EXERCISE MATERIAL:
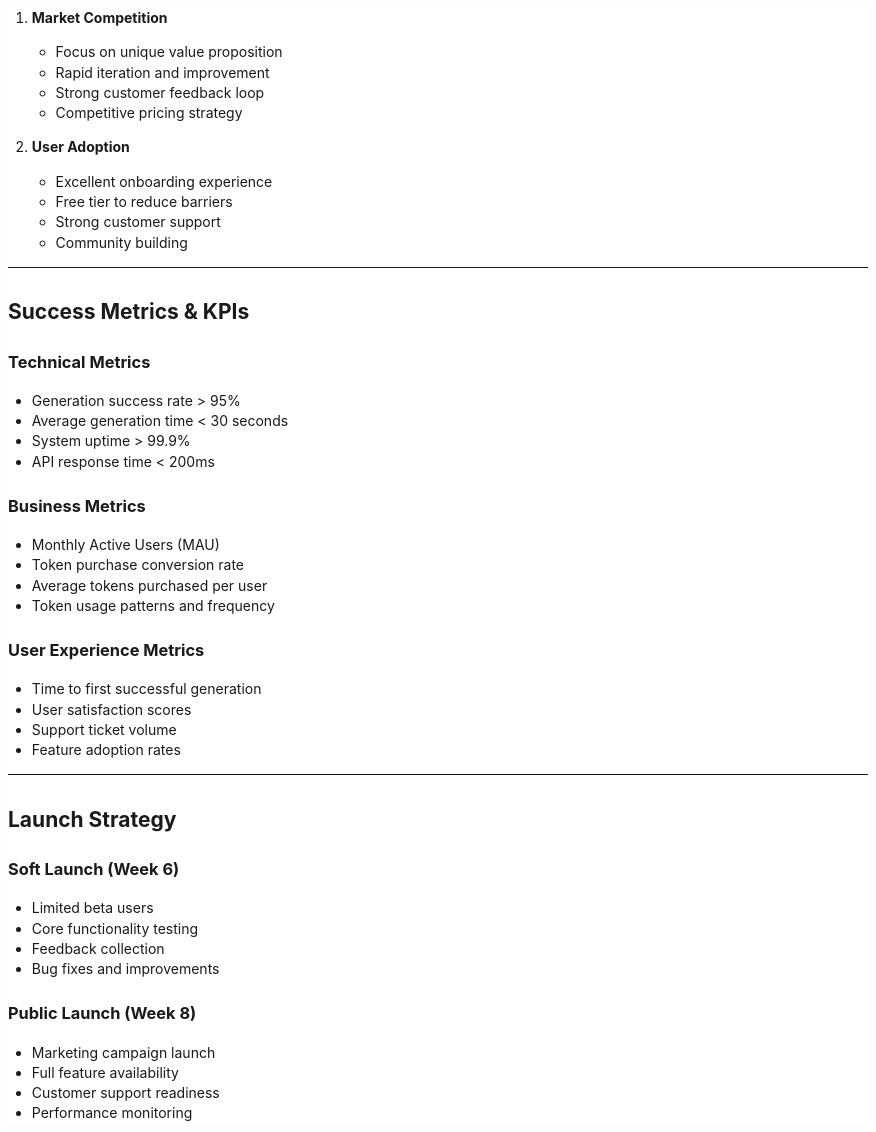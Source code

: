 1. **Market Competition**

   - Focus on unique value proposition
   - Rapid iteration and improvement
   - Strong customer feedback loop
   - Competitive pricing strategy

2. **User Adoption**
   - Excellent onboarding experience
   - Free tier to reduce barriers
   - Strong customer support
   - Community building

---

## Success Metrics & KPIs

### Technical Metrics

- Generation success rate > 95%
- Average generation time < 30 seconds
- System uptime > 99.9%
- API response time < 200ms

### Business Metrics

- Monthly Active Users (MAU)
- Token purchase conversion rate
- Average tokens purchased per user
- Token usage patterns and frequency

### User Experience Metrics

- Time to first successful generation
- User satisfaction scores
- Support ticket volume
- Feature adoption rates

---

## Launch Strategy

### Soft Launch (Week 6)

- Limited beta users
- Core functionality testing
- Feedback collection
- Bug fixes and improvements

### Public Launch (Week 8)

- Marketing campaign launch
- Full feature availability
- Customer support readiness
- Performance monitoring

WORK REQUIRED: Only one number is wanted: how many lines in the records above contain the string "Strong".

RESPONSE: 2